SplashTextOn("", "reading file...")
_FileReadToArray($testlog_src, $log)


SplashTextOn("", "parsing file to db...")
For $i = 1 To $log[0]
    $bar = StringRegExp($log[$i], $template_logentry, 1)
    _SQLite_Exec(-1, StringFormat($template_sqlinsert, $bar[$_ip], $bar[$_unk], $bar[$_user], $bar[$_datetime], $bar[$_request], $bar[$_status], $bar[$_bytes], $bar[$_referrer])) ; INSERT Data
Next

_SQLite_Dump($db)

Edited by mlowery

Share this post


Link to post
Share on other sites



Please test if

Local $db = @ScriptDir & "\test.db3"
Local $testlog_src = "logfile.log"
Local $template_logentry = '(\d+\.\d+\.\d+\.\d+) (.+) (.+) \[(.+)\] "(.+)" (.+) (.+) "(.+)" "(.+)"' ; separates record into fields
Local $template_sqlinsert = "INSERT INTO aTest(ip,unk,user,datetime,request,status,bytes,referrer) " & _
        'VALUES("%s","%s","%s","%s","%s","%s","%s","%s");'
Enum $_ip, $_unk, $_user, $_datetime, $_request, $_status, $_bytes, $_referrer
;===============================================================================
; MAIN
;===============================================================================
; INITIALIZE DATABASE
_SQLite_Startup()

_SQLite_Open() ; open :memory: Database
_SQLite_Exec(-1, "PRAGMA synchronous = OFF;")
_SQLite_Exec(-1, "CREATE TABLE aTest(ip,unk,user,datetime,request,status,bytes,referrer);") ; CREATE a Table

; read and parse log entries
$log = ""

SplashTextOn("", "reading file...")
_FileReadToArray($testlog_src, $log)


SplashTextOn("", "parsing file to db...")
_SQLite_Exec(-1, "BEGIN TRANSACTION")
For $i = 1 To $log[0]
    $bar = StringRegExp($log[$i], $template_logentry, 1)
    _SQLite_Exec(-1, StringFormat($template_sqlinsert, $bar[$_ip], $bar[$_unk], $bar[$_user], $bar[$_datetime], $bar[$_request], $bar[$_status], $bar[$_bytes], $bar[$_referrer])) ; INSERT Data
Next
_SQLite_Exec(-1, "COMMIT TRANSACTION")
_SQLite_Dump($db)

gives you any speed improvements... I'm curious myself :)

Share this post


Link to post
Share on other sites

There is a slight gain. Measured from the start of "parsing," timer ticks went from 24563 to 22591 with the TRANSACTION additions. (I knew there had to be a more efficient way to send INSERTS in bulk form -- thanks for the tip!)

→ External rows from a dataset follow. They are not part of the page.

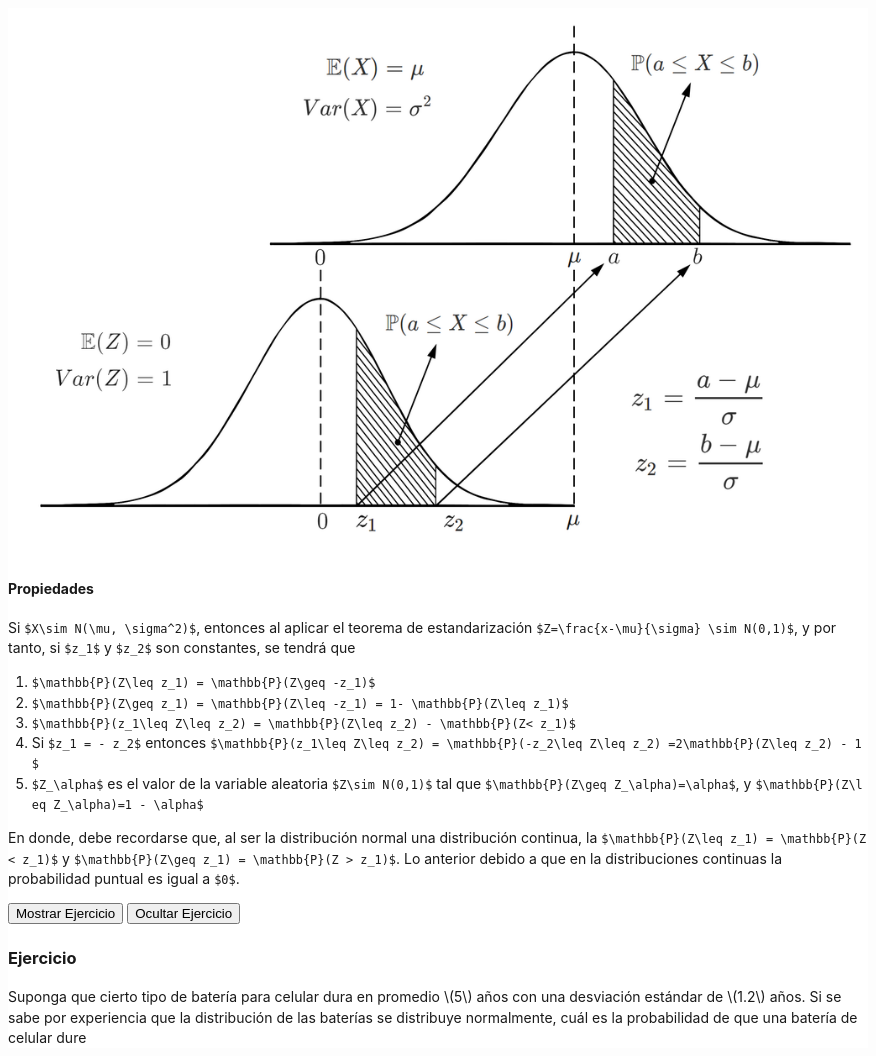 ![](../../EspecializacionSocioeconomica/images/Estandarizacion.jpg)

#### Propiedades

Si `$X\sim N(\mu, \sigma^2)$`, entonces al aplicar el teorema de
estandarización `$Z=\frac{x-\mu}{\sigma} \sim N(0,1)$`, y por tanto, si
`$z_1$` y `$z_2$` son constantes, se tendrá que

1.  `$\mathbb{P}(Z\leq z_1) = \mathbb{P}(Z\geq -z_1)$`
2.  `$\mathbb{P}(Z\geq z_1) = \mathbb{P}(Z\leq -z_1) = 1- \mathbb{P}(Z\leq z_1)$`
3.  `$\mathbb{P}(z_1\leq Z\leq z_2) = \mathbb{P}(Z\leq z_2) - \mathbb{P}(Z< z_1)$`
4.  Si `$z_1 = - z_2$` entonces
    `$\mathbb{P}(z_1\leq Z\leq z_2) = \mathbb{P}(-z_2\leq Z\leq z_2) =2\mathbb{P}(Z\leq z_2) - 1$`
5.  `$Z_\alpha$` es el valor de la variable aleatoria `$Z\sim N(0,1)$`
    tal que `$\mathbb{P}(Z\geq Z_\alpha)=\alpha$`, y
    `$\mathbb{P}(Z\leq Z_\alpha)=1 - \alpha$`

En donde, debe recordarse que, al ser la distribución normal una
distribución continua, la `$\mathbb{P}(Z\leq z_1) = \mathbb{P}(Z< z_1)$`
y `$\mathbb{P}(Z\geq z_1) = \mathbb{P}(Z > z_1)$`. Lo anterior debido a
que en la distribuciones continuas la probabilidad puntual es igual a
`$0$`.

<button id="Show7" class="btn btn-secondary">
Mostrar Ejercicio
</button>
<button id="Hide7" class="btn btn-info">
Ocultar Ejercicio
</button>
<main id="botoncito7">
<h3 data-toc-skip>
Ejercicio
</h3>
<p>
Suponga que cierto tipo de batería para celular dura en promedio \(5\)
años con una desviación estándar de \(1.2\) años. Si se sabe por
experiencia que la distribución de las baterías se distribuye
normalmente, cuál es la probabilidad de que una batería de celular dure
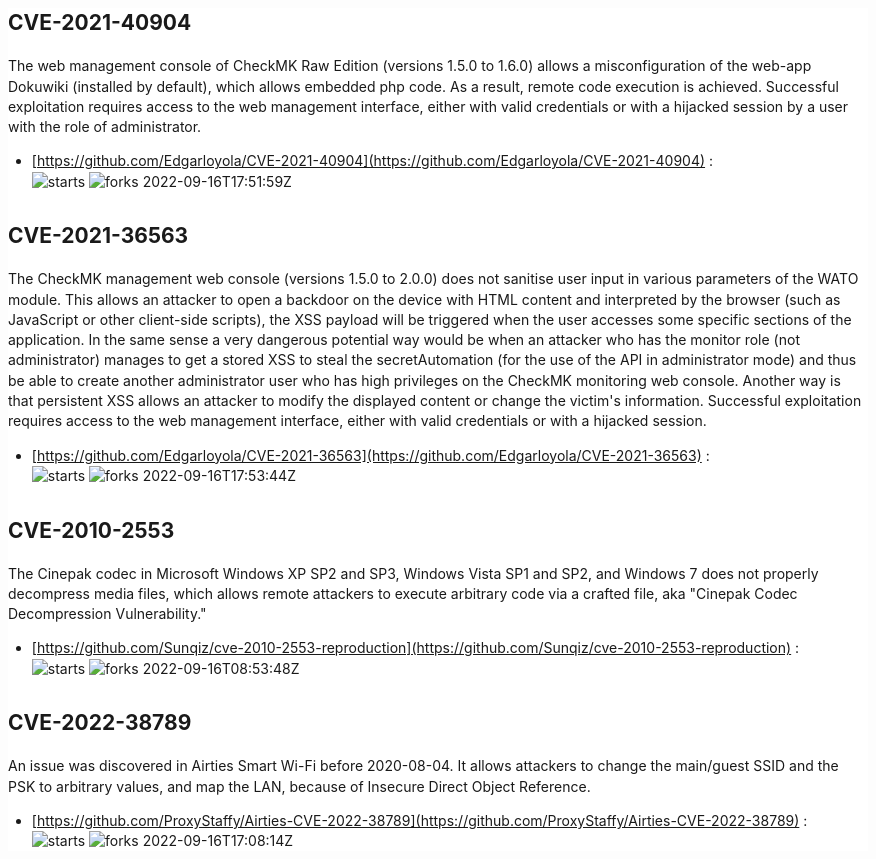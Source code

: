 ## CVE-2021-40904
 The web management console of CheckMK Raw Edition (versions 1.5.0 to 1.6.0) allows a misconfiguration of the web-app Dokuwiki (installed by default), which allows embedded php code. As a result, remote code execution is achieved. Successful exploitation requires access to the web management interface, either with valid credentials or with a hijacked session by a user with the role of administrator.

- [https://github.com/Edgarloyola/CVE-2021-40904](https://github.com/Edgarloyola/CVE-2021-40904) :  
![starts](https://img.shields.io/github/stars/Edgarloyola/CVE-2021-40904.svg) 
![forks](https://img.shields.io/github/forks/Edgarloyola/CVE-2021-40904.svg) 
2022-09-16T17:51:59Z

## CVE-2021-36563
 The CheckMK management web console (versions 1.5.0 to 2.0.0) does not sanitise user input in various parameters of the WATO module. This allows an attacker to open a backdoor on the device with HTML content and interpreted by the browser (such as JavaScript or other client-side scripts), the XSS payload will be triggered when the user accesses some specific sections of the application. In the same sense a very dangerous potential way would be when an attacker who has the monitor role (not administrator) manages to get a stored XSS to steal the secretAutomation (for the use of the API in administrator mode) and thus be able to create another administrator user who has high privileges on the CheckMK monitoring web console. Another way is that persistent XSS allows an attacker to modify the displayed content or change the victim's information. Successful exploitation requires access to the web management interface, either with valid credentials or with a hijacked session.

- [https://github.com/Edgarloyola/CVE-2021-36563](https://github.com/Edgarloyola/CVE-2021-36563) :  
![starts](https://img.shields.io/github/stars/Edgarloyola/CVE-2021-36563.svg) 
![forks](https://img.shields.io/github/forks/Edgarloyola/CVE-2021-36563.svg) 
2022-09-16T17:53:44Z

## CVE-2010-2553
 The Cinepak codec in Microsoft Windows XP SP2 and SP3, Windows Vista SP1 and SP2, and Windows 7 does not properly decompress media files, which allows remote attackers to execute arbitrary code via a crafted file, aka "Cinepak Codec Decompression Vulnerability."

- [https://github.com/Sunqiz/cve-2010-2553-reproduction](https://github.com/Sunqiz/cve-2010-2553-reproduction) :  
![starts](https://img.shields.io/github/stars/Sunqiz/cve-2010-2553-reproduction.svg) 
![forks](https://img.shields.io/github/forks/Sunqiz/cve-2010-2553-reproduction.svg) 
2022-09-16T08:53:48Z

## CVE-2022-38789
 An issue was discovered in Airties Smart Wi-Fi before 2020-08-04. It allows attackers to change the main/guest SSID and the PSK to arbitrary values, and map the LAN, because of Insecure Direct Object Reference.

- [https://github.com/ProxyStaffy/Airties-CVE-2022-38789](https://github.com/ProxyStaffy/Airties-CVE-2022-38789) :  
![starts](https://img.shields.io/github/stars/ProxyStaffy/Airties-CVE-2022-38789.svg) 
![forks](https://img.shields.io/github/forks/ProxyStaffy/Airties-CVE-2022-38789.svg) 
2022-09-16T17:08:14Z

The log file seems to load quickly into the array. I think it's the parsing of fields that's the slow part of the process. I'm sure there's a better way to do that.

Share this post


Link to post
Share on other sites

#4 ·  Posted (edited)

The log file seems to load quickly into the array. I think it's the parsing of fields that's the slow part of the process. I'm sure there's a better way to do that.

Maybe StringRegExp() is not the fastest way to split the strings... can imagine that it needs a lot of computing power compared to stringright(), stringleft(), stringmid(), stringinstr() and stringlen() combos... post an (anonymized :) ) log-entry and we'll try it that way...

Best Regards

Edited by KaFu

Share this post


Link to post
Share on other sites

Maybe StringRegExp() is not the fastest way to split the strings... can imagine that it needs a lot of computing power compared to stringright(), stringleft(), stringmid(), stringinstr() and stringlen() combos... post an (anonymized :) ) log-entry and we'll try it that way...

Best Regards

My guess too is that RegExp is probably the slowpoke. The stinker is that the log file fields aren't fixed width, and don't have absolute delimiters. The first field is an IP address, which can be as short as 1.1.1.1 or as long as 255.255.255.255. Some of the fields are enclosed in quotes, but most aren't.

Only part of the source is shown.